The Privacy and Civil Liberties Oversight Board was one of 41 recommendations made by the 9/11 Commission and was created by P.L. 108-45, the Intelligence Reform and Terrorism Prevention Act in 2004.
While the board was originally designed to provide independent oversight to protect Americans' civil liberties, it was never fully funded or properly organized - something Udall called for repeatedly as a member of the House of Representatives.
In 2006, Udall, who voted against the Patriot Act in 2001, joined House colleagues in writing to then-President Bush and questioning the lack of funding and implementation of the board in the FY2007 budget proposal and subsequent actions.
Udall also pushed for legislation in the 109th and 110th Congresses to give the Board the full authority the 9/11 Commission originally intended.
This resulted in Congress finally strengthening the board through the Implementing Recommendations of the 9/11 Commission Act of 2007. Among other things, the legislation reconstitutes the board as an independent agency with more responsibilities, requires Senate confirmation of all members and authorizes the Attorney General to exercise subpoena power on behalf of the board.

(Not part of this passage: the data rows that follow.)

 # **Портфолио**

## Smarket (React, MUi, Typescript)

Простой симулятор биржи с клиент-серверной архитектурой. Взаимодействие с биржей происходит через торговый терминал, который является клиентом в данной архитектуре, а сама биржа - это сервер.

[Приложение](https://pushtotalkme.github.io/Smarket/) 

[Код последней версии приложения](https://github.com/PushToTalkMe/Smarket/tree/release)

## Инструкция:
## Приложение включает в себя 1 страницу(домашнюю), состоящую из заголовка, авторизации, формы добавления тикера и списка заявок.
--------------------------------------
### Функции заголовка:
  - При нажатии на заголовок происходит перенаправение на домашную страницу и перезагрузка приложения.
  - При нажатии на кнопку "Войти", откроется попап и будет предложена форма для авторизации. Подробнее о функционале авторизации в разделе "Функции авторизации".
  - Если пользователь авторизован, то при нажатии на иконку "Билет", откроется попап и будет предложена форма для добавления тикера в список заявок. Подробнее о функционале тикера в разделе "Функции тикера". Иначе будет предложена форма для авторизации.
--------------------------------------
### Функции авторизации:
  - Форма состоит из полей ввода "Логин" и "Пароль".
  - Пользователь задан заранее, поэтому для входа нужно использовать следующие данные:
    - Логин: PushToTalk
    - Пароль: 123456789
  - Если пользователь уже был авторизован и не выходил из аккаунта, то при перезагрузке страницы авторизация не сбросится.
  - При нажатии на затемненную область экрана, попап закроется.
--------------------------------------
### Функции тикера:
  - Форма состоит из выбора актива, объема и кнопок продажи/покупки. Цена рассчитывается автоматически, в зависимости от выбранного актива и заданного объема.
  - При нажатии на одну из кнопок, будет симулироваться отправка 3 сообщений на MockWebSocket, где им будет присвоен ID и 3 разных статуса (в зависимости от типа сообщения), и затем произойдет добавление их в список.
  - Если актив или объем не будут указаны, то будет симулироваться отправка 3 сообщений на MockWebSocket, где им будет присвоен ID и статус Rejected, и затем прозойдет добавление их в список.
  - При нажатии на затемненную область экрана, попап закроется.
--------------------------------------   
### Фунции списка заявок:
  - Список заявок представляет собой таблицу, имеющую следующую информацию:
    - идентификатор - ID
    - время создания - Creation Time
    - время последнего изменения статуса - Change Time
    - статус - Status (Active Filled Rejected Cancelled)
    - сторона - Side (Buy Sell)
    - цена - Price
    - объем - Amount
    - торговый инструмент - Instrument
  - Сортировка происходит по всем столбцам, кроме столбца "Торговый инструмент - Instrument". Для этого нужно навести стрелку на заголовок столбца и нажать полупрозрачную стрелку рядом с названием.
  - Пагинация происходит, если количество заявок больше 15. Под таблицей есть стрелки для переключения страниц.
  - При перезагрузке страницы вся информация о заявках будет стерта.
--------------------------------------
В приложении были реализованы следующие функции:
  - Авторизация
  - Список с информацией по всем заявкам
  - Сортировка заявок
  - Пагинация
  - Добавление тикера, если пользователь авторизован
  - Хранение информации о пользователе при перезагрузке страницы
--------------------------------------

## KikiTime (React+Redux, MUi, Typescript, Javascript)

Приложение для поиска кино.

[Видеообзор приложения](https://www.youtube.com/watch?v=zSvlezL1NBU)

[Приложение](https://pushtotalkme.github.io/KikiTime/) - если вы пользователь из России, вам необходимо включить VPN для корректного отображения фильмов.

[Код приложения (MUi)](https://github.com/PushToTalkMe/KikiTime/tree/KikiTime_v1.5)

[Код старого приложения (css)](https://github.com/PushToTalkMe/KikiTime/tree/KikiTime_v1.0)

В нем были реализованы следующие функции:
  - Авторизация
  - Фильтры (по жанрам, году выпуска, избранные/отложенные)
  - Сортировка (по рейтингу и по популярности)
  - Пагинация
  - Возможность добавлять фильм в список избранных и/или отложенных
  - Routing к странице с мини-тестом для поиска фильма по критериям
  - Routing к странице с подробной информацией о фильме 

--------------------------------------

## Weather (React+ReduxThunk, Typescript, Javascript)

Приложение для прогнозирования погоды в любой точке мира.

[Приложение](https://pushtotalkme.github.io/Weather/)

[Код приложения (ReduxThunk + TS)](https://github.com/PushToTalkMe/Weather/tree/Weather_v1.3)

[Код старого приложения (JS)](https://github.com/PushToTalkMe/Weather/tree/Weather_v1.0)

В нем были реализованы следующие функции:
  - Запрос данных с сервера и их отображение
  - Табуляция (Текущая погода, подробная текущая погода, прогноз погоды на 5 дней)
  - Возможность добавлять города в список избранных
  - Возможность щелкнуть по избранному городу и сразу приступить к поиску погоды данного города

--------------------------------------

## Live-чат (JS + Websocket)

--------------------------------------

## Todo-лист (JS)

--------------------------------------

In its recommendations, the 9/11 commissioners wrote:
"The burden of proof for retaining a particular governmental power should be on the executive, to explain (a) that the power actually materially enhances security and (b) that there is adequate supervision of the executive's use of the powers to ensure protection of civil liberties. If the power is granted, there must be adequate guidelines and oversight to properly confine its use."
In May 2009, Udall also wrote to President Obama requesting the administration to appoint board members, saying, "I am urging you to fulfill the board's reconstituted mission by making the nomination of the panel's members a priority." Just over one month ago, the U.S. Senate confirmed David Medine to serve as the first Chairman of the board, allowing it to begin hiring staff and commence oversight work.
At the Appropriations Committee hearing, Udall noted how Richard Clarke, the former counterterrorism adviser to three U.S. presidents, raised the importance of the board. In an op-ed published in the New York Daily News this week, Clarke wrote, "the vocal advocate of civil liberties was absent because neither Bush nor Obama had appointed one, despite the recommendation of the 9/11 Commission and a law passed by Congress."